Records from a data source

━━━━

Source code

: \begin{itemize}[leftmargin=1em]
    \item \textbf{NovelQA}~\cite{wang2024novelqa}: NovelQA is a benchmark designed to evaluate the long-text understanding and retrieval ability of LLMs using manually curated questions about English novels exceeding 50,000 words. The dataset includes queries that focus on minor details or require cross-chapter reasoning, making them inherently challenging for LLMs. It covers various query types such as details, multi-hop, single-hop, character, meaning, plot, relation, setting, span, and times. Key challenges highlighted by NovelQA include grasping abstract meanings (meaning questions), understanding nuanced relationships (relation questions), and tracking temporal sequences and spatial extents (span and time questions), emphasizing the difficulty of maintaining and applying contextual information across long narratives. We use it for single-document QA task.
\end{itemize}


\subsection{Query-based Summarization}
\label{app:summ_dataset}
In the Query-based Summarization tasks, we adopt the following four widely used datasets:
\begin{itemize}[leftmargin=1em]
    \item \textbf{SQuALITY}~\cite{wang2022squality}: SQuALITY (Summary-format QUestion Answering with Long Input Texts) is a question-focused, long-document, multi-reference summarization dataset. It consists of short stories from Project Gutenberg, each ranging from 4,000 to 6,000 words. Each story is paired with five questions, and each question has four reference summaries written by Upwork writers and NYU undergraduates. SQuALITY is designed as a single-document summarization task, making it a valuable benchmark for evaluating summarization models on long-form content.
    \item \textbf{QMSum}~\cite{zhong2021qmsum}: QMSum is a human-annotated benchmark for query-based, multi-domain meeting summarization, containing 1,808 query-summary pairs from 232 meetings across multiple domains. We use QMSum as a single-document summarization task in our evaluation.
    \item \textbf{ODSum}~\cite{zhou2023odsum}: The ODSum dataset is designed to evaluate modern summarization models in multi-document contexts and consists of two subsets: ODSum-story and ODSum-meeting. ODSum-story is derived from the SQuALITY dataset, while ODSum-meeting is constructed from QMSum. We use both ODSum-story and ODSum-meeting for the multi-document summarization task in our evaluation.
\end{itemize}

━━━━

» HOW TO COMPLETE THIS TASK: Quote all the records exactly, please, leaving none out.

» RESPONSE TO THIS TASK:
Source code

: \begin{itemize}[leftmargin=1em]
    \item \textbf{NovelQA}~\cite{wang2024novelqa}: NovelQA is a benchmark designed to evaluate the long-text understanding and retrieval ability of LLMs using manually curated questions about English novels exceeding 50,000 words. The dataset includes queries that focus on minor details or require cross-chapter reasoning, making them inherently challenging for LLMs. It covers various query types such as details, multi-hop, single-hop, character, meaning, plot, relation, setting, span, and times. Key challenges highlighted by NovelQA include grasping abstract meanings (meaning questions), understanding nuanced relationships (relation questions), and tracking temporal sequences and spatial extents (span and time questions), emphasizing the difficulty of maintaining and applying contextual information across long narratives. We use it for single-document QA task.
\end{itemize}


\subsection{Query-based Summarization}
\label{app:summ_dataset}
In the Query-based Summarization tasks, we adopt the following four widely used datasets:
\begin{itemize}[leftmargin=1em]
    \item \textbf{SQuALITY}~\cite{wang2022squality}: SQuALITY (Summary-format QUestion Answering with Long Input Texts) is a question-focused, long-document, multi-reference summarization dataset. It consists of short stories from Project Gutenberg, each ranging from 4,000 to 6,000 words. Each story is paired with five questions, and each question has four reference summaries written by Upwork writers and NYU undergraduates. SQuALITY is designed as a single-document summarization task, making it a valuable benchmark for evaluating summarization models on long-form content.
    \item \textbf{QMSum}~\cite{zhong2021qmsum}: QMSum is a human-annotated benchmark for query-based, multi-domain meeting summarization, containing 1,808 query-summary pairs from 232 meetings across multiple domains. We use QMSum as a single-document summarization task in our evaluation.
    \item \textbf{ODSum}~\cite{zhou2023odsum}: The ODSum dataset is designed to evaluate modern summarization models in multi-document contexts and consists of two subsets: ODSum-story and ODSum-meeting. ODSum-story is derived from the SQuALITY dataset, while ODSum-meeting is constructed from QMSum. We use both ODSum-story and ODSum-meeting for the multi-document summarization task in our evaluation.
\end{itemize}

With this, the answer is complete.